• **Your goal**
In which lines of the data does the string "purpose" appear? Copy every one.

• **Extracted information**
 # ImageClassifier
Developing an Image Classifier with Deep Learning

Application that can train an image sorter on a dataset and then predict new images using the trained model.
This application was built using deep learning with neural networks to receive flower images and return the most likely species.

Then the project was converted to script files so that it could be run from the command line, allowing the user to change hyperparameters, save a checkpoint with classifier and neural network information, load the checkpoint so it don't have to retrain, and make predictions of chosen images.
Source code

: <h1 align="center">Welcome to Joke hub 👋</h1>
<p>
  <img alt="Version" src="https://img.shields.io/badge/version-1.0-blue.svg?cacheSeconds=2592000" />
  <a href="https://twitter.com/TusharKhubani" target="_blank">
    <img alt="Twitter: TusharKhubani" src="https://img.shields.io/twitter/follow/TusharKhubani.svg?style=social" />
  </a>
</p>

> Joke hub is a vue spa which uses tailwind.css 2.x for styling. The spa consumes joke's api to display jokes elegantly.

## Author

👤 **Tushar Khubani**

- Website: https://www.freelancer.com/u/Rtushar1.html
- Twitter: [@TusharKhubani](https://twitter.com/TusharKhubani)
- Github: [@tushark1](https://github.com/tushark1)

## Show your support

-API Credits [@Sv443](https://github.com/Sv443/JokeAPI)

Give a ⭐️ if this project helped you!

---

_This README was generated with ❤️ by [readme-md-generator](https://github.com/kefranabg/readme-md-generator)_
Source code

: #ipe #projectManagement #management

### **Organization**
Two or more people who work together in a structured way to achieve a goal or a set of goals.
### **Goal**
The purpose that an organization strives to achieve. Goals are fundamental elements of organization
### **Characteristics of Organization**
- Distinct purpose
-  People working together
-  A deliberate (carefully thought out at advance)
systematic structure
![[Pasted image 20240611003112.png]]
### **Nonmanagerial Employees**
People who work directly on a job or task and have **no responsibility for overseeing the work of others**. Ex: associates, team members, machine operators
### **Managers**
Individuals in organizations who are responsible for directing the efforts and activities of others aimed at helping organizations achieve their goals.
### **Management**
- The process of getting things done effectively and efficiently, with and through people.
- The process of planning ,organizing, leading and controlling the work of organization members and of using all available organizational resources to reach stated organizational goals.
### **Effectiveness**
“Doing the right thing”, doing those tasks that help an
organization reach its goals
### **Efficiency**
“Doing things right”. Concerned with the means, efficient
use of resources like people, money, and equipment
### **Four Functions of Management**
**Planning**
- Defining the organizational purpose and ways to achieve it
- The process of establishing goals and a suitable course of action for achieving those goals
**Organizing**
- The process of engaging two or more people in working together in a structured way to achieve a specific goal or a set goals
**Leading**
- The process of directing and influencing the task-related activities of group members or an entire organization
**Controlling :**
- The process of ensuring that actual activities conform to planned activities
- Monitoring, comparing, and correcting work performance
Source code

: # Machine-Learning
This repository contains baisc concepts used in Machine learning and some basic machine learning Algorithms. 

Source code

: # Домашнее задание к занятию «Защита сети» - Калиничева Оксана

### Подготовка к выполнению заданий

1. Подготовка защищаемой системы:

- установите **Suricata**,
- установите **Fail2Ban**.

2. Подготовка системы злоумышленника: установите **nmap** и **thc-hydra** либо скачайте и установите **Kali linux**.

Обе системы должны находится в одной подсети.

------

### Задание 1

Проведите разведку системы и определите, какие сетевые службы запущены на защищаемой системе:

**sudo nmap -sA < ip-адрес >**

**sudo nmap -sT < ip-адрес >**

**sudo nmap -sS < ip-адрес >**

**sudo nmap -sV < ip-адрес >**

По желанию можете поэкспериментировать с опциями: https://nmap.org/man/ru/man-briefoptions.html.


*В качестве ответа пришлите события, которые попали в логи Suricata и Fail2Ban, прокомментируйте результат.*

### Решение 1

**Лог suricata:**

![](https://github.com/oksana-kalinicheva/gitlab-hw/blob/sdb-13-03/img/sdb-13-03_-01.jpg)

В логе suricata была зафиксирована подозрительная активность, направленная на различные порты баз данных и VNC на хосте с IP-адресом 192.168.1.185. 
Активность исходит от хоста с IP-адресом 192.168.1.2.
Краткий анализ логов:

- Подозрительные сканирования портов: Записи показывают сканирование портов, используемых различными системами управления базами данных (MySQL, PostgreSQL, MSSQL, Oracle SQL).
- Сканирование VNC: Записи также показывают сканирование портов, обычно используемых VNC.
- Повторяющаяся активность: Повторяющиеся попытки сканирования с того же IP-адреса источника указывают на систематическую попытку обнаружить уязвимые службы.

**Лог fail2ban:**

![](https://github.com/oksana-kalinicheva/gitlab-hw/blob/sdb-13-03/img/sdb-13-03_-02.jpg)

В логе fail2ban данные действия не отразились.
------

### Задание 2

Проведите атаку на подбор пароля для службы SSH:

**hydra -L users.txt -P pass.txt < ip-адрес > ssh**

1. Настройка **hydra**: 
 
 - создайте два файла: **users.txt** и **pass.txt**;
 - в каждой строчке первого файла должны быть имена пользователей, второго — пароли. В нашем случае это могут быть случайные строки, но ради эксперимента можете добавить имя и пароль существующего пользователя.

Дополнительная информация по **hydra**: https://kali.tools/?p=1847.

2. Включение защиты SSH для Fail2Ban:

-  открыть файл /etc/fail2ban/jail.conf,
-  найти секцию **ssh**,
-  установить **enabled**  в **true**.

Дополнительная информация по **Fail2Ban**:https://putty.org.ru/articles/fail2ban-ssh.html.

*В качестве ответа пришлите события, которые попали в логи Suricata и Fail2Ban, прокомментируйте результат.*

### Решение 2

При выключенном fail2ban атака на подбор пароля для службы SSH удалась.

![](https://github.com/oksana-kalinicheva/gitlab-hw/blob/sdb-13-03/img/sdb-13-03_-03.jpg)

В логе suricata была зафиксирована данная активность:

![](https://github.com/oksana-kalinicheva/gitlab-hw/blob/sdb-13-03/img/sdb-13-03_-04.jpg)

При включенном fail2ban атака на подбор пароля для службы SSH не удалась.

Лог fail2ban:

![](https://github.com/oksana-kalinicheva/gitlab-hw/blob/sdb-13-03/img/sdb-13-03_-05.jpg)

--

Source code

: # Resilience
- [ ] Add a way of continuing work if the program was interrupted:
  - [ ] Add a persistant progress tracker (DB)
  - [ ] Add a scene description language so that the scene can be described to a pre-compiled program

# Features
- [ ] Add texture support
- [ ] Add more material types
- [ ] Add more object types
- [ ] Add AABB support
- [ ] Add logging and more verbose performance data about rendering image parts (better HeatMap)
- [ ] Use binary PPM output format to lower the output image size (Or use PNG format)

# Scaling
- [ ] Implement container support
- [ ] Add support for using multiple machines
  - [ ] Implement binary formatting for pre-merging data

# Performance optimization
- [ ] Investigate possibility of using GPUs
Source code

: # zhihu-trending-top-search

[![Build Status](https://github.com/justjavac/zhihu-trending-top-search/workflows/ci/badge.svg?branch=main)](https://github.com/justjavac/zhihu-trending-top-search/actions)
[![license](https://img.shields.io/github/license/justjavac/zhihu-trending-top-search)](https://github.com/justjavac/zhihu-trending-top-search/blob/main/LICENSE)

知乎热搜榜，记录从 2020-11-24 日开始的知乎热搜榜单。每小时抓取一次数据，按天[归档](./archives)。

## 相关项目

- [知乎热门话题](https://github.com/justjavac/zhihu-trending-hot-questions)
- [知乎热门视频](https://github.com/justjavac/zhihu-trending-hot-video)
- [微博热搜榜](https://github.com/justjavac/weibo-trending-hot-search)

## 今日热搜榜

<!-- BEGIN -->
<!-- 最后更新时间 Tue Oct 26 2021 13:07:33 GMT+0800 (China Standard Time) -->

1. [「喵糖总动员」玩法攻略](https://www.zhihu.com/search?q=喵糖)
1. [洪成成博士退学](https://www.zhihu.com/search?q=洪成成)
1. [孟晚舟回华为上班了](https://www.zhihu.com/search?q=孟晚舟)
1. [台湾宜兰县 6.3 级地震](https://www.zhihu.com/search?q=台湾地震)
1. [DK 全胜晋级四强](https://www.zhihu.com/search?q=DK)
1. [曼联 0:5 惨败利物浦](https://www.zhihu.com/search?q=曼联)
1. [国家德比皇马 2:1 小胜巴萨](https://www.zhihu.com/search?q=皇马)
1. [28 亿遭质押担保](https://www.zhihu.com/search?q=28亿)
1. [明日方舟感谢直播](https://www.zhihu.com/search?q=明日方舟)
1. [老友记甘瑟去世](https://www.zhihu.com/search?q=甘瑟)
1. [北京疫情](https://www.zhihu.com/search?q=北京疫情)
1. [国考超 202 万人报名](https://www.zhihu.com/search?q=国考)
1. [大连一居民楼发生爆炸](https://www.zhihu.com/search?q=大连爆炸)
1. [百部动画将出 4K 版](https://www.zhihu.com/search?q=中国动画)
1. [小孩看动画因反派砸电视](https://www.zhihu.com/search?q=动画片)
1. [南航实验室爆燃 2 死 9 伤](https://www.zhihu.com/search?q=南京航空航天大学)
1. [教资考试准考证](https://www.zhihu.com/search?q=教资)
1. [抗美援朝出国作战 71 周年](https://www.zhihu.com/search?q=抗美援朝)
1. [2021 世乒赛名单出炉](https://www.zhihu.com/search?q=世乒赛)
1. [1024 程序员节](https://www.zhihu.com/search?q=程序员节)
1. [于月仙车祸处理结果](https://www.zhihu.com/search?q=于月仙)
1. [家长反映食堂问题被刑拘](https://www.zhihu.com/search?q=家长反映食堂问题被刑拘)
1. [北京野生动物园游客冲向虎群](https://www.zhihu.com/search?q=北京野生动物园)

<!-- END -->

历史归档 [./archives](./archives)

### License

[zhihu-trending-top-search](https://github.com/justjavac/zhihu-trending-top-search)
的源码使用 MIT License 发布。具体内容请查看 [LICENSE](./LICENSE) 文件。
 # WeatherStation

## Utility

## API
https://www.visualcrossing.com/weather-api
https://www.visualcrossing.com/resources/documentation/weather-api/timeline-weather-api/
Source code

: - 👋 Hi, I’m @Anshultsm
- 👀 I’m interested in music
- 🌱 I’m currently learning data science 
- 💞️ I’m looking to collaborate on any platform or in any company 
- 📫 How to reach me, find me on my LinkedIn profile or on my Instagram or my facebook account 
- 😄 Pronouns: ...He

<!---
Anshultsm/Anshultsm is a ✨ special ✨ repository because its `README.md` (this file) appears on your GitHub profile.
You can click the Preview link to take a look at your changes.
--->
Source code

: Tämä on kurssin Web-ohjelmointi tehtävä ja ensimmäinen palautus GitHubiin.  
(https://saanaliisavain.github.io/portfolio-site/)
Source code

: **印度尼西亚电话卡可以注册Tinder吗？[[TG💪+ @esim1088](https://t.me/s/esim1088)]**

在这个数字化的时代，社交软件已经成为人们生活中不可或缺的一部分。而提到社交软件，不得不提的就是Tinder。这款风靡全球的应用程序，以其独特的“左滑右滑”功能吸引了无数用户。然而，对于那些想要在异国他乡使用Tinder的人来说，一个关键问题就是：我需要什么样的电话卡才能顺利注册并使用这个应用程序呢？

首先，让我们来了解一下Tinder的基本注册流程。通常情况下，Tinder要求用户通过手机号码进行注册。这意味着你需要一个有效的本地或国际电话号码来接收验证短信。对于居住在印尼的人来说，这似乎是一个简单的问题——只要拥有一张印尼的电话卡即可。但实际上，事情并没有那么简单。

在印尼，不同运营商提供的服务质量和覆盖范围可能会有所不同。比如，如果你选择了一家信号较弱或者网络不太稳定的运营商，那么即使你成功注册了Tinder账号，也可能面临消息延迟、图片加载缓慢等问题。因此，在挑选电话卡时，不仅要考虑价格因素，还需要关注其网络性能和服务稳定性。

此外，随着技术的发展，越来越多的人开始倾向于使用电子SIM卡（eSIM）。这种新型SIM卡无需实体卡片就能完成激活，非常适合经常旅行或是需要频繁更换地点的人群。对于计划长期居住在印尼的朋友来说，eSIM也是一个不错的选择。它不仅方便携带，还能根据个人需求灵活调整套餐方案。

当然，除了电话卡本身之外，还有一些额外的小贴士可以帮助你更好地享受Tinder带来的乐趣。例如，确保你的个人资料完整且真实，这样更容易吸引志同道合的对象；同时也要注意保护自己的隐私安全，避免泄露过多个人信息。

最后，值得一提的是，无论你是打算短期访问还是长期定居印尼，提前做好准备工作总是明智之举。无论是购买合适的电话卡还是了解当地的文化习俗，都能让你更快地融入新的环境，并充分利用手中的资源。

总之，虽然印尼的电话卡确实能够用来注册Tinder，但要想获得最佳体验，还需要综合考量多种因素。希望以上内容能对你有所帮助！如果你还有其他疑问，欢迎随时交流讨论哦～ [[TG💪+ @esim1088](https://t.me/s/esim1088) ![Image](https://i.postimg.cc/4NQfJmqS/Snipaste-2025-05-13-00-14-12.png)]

• **Your solution**
The purpose that an organization strives to achieve. Goals are fundamental elements of organization
- Distinct purpose
- Defining the organizational purpose and ways to achieve it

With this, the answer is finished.